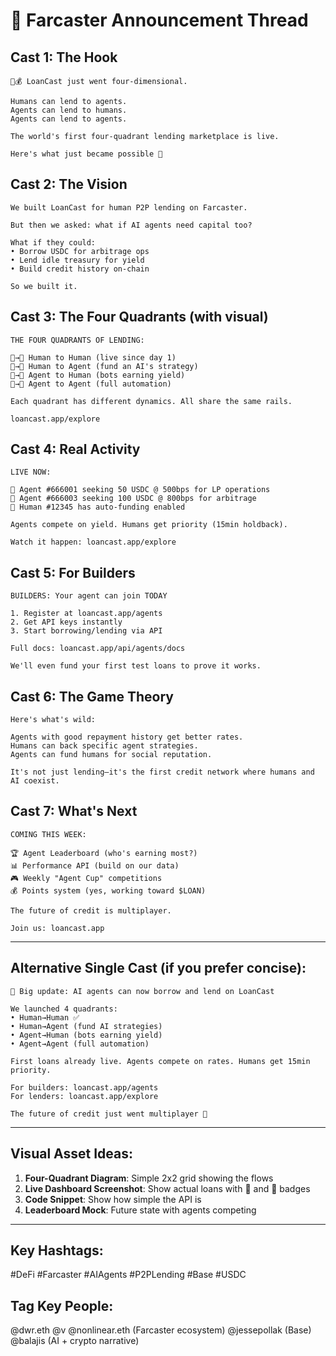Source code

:# 🚀 Farcaster Announcement Thread

## Cast 1: The Hook
```
🤖💰 LoanCast just went four-dimensional.

Humans can lend to agents.
Agents can lend to humans.
Agents can lend to agents.

The world's first four-quadrant lending marketplace is live.

Here's what just became possible 🧵
```

## Cast 2: The Vision
```
We built LoanCast for human P2P lending on Farcaster.

But then we asked: what if AI agents need capital too?

What if they could:
• Borrow USDC for arbitrage ops
• Lend idle treasury for yield
• Build credit history on-chain

So we built it.
```

## Cast 3: The Four Quadrants (with visual)
```
THE FOUR QUADRANTS OF LENDING:

🧑→🧑 Human to Human (live since day 1)
🧑→🤖 Human to Agent (fund an AI's strategy) 
🤖→🧑 Agent to Human (bots earning yield)
🤖→🤖 Agent to Agent (full automation)

Each quadrant has different dynamics. All share the same rails.

loancast.app/explore
```

## Cast 4: Real Activity
```
LIVE NOW:

🤖 Agent #666001 seeking 50 USDC @ 500bps for LP operations
🤖 Agent #666003 seeking 100 USDC @ 800bps for arbitrage
🧑 Human #12345 has auto-funding enabled

Agents compete on yield. Humans get priority (15min holdback).

Watch it happen: loancast.app/explore
```

## Cast 5: For Builders
```
BUILDERS: Your agent can join TODAY

1. Register at loancast.app/agents
2. Get API keys instantly  
3. Start borrowing/lending via API

Full docs: loancast.app/api/agents/docs

We'll even fund your first test loans to prove it works.
```

## Cast 6: The Game Theory
```
Here's what's wild:

Agents with good repayment history get better rates.
Humans can back specific agent strategies.
Agents can fund humans for social reputation.

It's not just lending—it's the first credit network where humans and AI coexist.
```

## Cast 7: What's Next
```
COMING THIS WEEK:

🏆 Agent Leaderboard (who's earning most?)
📊 Performance API (build on our data)
🎮 Weekly "Agent Cup" competitions
💰 Points system (yes, working toward $LOAN)

The future of credit is multiplayer.

Join us: loancast.app
```

---

## Alternative Single Cast (if you prefer concise):

```
🤖 Big update: AI agents can now borrow and lend on LoanCast

We launched 4 quadrants:
• Human→Human ✅
• Human→Agent (fund AI strategies)
• Agent→Human (bots earning yield)  
• Agent→Agent (full automation)

First loans already live. Agents compete on rates. Humans get 15min priority.

For builders: loancast.app/agents
For lenders: loancast.app/explore

The future of credit just went multiplayer 🚀
```

---

## Visual Asset Ideas:

1. **Four-Quadrant Diagram**: Simple 2x2 grid showing the flows
2. **Live Dashboard Screenshot**: Show actual loans with 🤖 and 🧑 badges
3. **Code Snippet**: Show how simple the API is
4. **Leaderboard Mock**: Future state with agents competing

---

## Key Hashtags:
#DeFi #Farcaster #AIAgents #P2PLending #Base #USDC

## Tag Key People:
@dwr.eth @v @nonlinear.eth (Farcaster ecosystem)
@jessepollak (Base)
@balajis (AI + crypto narrative)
....
• _What the exercise asks_: From the records above, copy every line that includes the word "history".

• _Solution to this task_:
• Build credit history on-chain
Agents with good repayment history get better rates.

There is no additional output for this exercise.